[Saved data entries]
[Start of section]

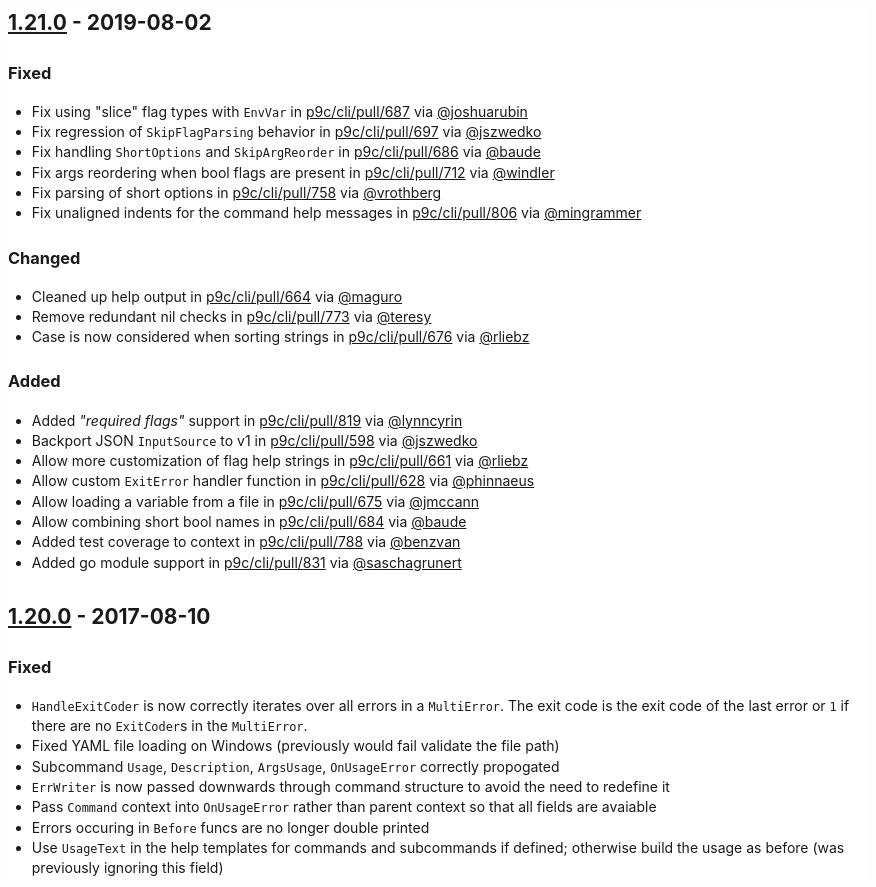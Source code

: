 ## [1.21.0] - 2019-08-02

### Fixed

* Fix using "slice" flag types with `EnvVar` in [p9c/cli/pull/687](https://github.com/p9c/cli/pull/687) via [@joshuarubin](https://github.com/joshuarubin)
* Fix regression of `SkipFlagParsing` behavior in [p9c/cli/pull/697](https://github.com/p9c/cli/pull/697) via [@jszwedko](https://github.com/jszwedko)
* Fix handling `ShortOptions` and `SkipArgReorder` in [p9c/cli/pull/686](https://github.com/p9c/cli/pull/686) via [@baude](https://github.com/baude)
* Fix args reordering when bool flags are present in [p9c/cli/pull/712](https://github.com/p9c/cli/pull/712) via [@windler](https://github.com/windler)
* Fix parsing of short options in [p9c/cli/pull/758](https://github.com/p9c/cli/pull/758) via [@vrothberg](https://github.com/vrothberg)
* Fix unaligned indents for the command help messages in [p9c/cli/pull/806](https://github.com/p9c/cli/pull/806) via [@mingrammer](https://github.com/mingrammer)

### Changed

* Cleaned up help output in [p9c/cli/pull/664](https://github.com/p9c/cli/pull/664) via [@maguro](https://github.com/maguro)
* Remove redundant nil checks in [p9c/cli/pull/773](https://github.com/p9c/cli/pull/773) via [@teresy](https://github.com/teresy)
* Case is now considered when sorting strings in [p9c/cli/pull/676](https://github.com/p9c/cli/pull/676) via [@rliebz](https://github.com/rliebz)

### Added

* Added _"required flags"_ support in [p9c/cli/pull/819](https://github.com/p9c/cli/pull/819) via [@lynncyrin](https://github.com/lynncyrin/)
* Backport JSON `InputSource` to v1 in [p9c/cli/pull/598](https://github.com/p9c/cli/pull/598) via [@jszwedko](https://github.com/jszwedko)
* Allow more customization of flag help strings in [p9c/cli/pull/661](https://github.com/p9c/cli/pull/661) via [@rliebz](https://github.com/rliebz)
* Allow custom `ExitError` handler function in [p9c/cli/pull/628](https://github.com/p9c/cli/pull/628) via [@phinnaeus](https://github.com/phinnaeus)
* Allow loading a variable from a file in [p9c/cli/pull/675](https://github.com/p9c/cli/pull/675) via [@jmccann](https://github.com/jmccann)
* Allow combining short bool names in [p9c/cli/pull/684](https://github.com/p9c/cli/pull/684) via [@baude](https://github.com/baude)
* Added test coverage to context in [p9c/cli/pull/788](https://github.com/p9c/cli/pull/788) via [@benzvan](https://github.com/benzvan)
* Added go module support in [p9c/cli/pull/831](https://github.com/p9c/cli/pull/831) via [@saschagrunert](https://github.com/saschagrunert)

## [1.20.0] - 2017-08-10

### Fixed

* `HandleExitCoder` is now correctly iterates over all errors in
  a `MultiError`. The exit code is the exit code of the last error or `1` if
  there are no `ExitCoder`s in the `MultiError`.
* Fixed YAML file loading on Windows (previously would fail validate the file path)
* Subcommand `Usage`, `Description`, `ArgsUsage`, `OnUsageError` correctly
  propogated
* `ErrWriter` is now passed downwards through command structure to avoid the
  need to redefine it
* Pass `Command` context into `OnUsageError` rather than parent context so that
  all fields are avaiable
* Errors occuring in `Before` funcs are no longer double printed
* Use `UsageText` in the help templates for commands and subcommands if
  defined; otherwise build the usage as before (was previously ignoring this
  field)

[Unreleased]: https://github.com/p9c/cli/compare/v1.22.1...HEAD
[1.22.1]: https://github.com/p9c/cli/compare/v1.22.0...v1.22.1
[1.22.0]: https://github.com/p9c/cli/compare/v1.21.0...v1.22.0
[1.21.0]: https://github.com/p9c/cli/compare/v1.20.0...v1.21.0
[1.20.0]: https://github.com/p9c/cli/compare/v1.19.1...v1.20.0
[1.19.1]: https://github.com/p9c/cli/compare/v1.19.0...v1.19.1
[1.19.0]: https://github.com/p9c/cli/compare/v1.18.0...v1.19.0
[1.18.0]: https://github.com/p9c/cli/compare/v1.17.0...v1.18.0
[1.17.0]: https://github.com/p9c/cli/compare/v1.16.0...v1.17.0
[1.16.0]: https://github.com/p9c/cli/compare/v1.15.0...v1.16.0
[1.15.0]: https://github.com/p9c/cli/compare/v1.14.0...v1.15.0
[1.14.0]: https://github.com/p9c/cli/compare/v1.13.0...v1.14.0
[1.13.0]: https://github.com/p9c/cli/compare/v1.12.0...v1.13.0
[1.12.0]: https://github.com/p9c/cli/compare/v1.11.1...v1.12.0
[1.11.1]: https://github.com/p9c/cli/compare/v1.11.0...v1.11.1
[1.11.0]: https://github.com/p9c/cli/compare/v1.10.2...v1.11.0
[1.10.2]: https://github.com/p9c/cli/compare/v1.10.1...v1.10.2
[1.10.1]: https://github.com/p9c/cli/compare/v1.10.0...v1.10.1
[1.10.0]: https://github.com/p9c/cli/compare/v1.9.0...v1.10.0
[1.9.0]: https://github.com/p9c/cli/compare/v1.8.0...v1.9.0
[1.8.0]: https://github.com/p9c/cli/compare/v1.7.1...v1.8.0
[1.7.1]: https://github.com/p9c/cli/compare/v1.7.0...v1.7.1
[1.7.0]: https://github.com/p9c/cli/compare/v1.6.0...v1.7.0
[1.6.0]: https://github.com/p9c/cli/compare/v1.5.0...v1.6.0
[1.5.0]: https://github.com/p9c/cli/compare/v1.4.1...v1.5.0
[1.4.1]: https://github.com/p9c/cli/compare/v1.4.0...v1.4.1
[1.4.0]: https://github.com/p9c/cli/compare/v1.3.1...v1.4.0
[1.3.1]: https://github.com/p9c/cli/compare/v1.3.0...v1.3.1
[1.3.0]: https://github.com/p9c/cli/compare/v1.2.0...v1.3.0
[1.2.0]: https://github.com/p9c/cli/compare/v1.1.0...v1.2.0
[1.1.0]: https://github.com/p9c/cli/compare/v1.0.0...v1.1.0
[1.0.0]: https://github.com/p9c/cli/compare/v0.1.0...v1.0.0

[End of section]

Task to complete — Look through the entries. Copy out each line with "file" in it.

Task output —
* Allow loading a variable from a file in [p9c/cli/pull/675](https://github.com/p9c/cli/pull/675) via [@jmccann](https://github.com/jmccann)
* Fixed YAML file loading on Windows (previously would fail validate the file path)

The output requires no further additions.